EXTRACTED DATA START

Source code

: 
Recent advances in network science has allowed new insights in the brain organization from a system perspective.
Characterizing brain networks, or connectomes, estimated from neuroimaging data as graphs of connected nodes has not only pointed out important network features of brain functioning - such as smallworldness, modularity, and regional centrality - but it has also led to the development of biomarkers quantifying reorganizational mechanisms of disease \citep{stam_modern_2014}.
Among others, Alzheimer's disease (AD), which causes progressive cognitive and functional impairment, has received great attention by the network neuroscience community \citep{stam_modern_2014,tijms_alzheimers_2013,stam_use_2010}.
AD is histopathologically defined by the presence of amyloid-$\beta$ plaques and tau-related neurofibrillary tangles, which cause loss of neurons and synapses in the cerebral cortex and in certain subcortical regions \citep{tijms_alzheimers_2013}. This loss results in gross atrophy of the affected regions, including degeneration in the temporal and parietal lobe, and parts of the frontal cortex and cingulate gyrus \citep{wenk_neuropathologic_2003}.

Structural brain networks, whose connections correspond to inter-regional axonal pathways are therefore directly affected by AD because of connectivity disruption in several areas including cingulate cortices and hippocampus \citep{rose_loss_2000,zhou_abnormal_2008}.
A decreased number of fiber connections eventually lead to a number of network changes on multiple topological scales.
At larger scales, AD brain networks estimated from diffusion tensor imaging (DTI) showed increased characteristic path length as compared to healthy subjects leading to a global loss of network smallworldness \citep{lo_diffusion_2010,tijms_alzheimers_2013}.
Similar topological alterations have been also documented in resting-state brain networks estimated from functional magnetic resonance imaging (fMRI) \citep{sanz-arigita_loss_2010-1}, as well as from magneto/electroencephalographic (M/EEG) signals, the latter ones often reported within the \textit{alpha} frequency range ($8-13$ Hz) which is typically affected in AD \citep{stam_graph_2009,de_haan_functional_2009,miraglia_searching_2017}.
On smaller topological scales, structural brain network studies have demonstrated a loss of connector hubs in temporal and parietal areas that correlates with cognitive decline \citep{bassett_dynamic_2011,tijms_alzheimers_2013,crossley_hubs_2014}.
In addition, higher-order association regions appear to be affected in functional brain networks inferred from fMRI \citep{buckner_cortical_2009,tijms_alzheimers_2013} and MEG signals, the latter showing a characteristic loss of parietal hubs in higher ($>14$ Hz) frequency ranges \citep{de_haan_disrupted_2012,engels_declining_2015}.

EXTRACTED DATA END

#### TASK DETAILS:
Within the entries above, find each line where "cognitive" appears; copy every one.

#### WRITTEN REPLY:
Among others, Alzheimer's disease (AD), which causes progressive cognitive and functional impairment, has received great attention by the network neuroscience community \citep{stam_modern_2014,tijms_alzheimers_2013,stam_use_2010}.
On smaller topological scales, structural brain network studies have demonstrated a loss of connector hubs in temporal and parietal areas that correlates with cognitive decline \citep{bassett_dynamic_2011,tijms_alzheimers_2013,crossley_hubs_2014}.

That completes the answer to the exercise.